Para mudar para danos mais intangíveis, o problema da estagnação salarial tem recebido muitas manchetes nos últimos anos, à medida que a desigualdade de renda cresce. Enquanto isso, a produtividade disparou. O excesso de produtividade foi direcionado para o aumento dos lucros corporativos e dos salários dos executivos de nível superior, mas os trabalhadores foram praticamente excluídos dos benefícios monetários. Alguns dos ganhos de produtividade e eficiência, suspeito, estão indo diretamente para o uso da mídia social, na ausência de aumento de salários. Mesmo que os trabalhadores se sintam mais estressados ​​e menos valorizados do que nunca, eles não estão trabalhando menos horas. Em vez disso, eles canalizam o estresse e a insatisfação relacionados ao trabalho nas mídias sociais e nos jogos digitais, em um ataque de desaceleração de grandes proporções. Atualmente, os usuários nos Estados Unidos gastam cerca de cinco horas por dia em smartphones, com a televisão sendo agora superada pelo tempo gasto em aplicativos. Em vez de um dia de trabalho mais curto e mais comprimido, o trabalho agora se espalha ao longo das horas de vigília, com frequentes “intervalos” nas mídias sociais. Naturalmente, essas “interrupções” são na verdade trabalho não remunerado realizado em nome das próprias empresas de mídia social. Todas as fotos de férias, todos os e-mails, todas as interações digitais são agora um vetor para a especulação de big data. Isso não seria um problema se a satisfação com a vida e a saúde geral estivessem realmente aumentando, mas parece que a renda está estagnada e a expectativa de vida está realmente diminuindo em alguns casos.

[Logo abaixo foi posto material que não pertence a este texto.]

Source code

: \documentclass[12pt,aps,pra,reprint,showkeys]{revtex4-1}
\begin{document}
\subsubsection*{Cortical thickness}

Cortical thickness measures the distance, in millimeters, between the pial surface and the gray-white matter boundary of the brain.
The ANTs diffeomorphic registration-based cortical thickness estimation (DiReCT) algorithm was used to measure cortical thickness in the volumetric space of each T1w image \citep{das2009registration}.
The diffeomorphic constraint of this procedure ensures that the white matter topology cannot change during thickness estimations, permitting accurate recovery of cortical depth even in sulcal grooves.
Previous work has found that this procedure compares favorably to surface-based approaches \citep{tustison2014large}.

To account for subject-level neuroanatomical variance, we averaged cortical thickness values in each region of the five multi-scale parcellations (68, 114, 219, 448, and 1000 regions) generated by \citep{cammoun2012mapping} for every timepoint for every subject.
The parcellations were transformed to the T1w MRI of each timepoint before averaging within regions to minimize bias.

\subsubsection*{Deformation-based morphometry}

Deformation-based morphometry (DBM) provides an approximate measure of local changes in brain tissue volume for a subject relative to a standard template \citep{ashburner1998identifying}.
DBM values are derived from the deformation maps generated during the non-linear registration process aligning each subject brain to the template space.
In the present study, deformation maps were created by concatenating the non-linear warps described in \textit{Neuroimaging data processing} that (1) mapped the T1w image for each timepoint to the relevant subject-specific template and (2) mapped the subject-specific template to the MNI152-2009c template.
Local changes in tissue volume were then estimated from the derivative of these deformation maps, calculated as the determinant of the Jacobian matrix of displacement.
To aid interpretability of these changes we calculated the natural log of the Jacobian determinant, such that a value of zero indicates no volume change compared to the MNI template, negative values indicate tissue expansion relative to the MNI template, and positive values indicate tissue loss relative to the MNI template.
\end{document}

De acordo com um artigo do economista Devrim Dumdalug na International Review of Economics , os níveis de renda nos Estados Unidos dobraram no período do pós-guerra, mas a felicidade auto-relatada quase não se alterou. Desde a crise econômica de 2007-2008, temos uma situação de aumento de produtividade, mas com salários estagnados. Novamente, isso não seria um problema se os trabalhadores fossem geralmente felizes e saudáveis, mas em vez disso, temos enormes problemas de saúde pública como obesidade, diabetes e pressão alta, além de taxas mais altas de depressão e ansiedade, sugerindo que o entretenimento digital não é a melhor maneira de passar o tempo de lazer. Dada a escolha entre um passeio fora e vinte minutos no Facebook, a melhor escolha para a saúde mental e física seria dar um passeio lá fora. Meu ponto principal aqui é que as pessoas não estão fazendo a escolha por uma saúde melhor por causa dos recursos aditivos embutidos na tecnologia. Em vez de simplesmente culpar o usuário final, devemos responsabilizar as empresas de tecnologia pela forma como elas promovem deliberadamente o comportamento de dependência.

Precisamos parar de usar palavras como “viciante” e “disruptivo” como se fossem elogios e exigir que as corporações e os governos levem em conta o bem público ao projetar e regulamentar novos produtos e serviços. A tecnologia por si só não melhora nossas vidas automaticamente: ela deve ser usada de maneiras conscientes e deliberativas para melhorar nosso bem-estar. Designers e engenheiros devem parar de criar distrações nos sistemas que usamos, porque nossa segurança e bem-estar estão em jogo. Enquanto isso, parece que somos deixados à nossa própria sorte (sem trocadilhos) para parar de rolar para baixo e começar a viver o tipo de vida que queremos viver. O primeiro passo é perceber que o vício é construído diretamente no aplicativo e se tornar usuários mais conscientes da mídia social. Então, podemos começar a recuperar nosso tempo, a viver vidas mais sadias, pacíficas e saudáveis. Não precisamos desistir da tecnologia, mesmo que isso fosse possível, mas precisamos ser mais cuidadosos ao usá-la.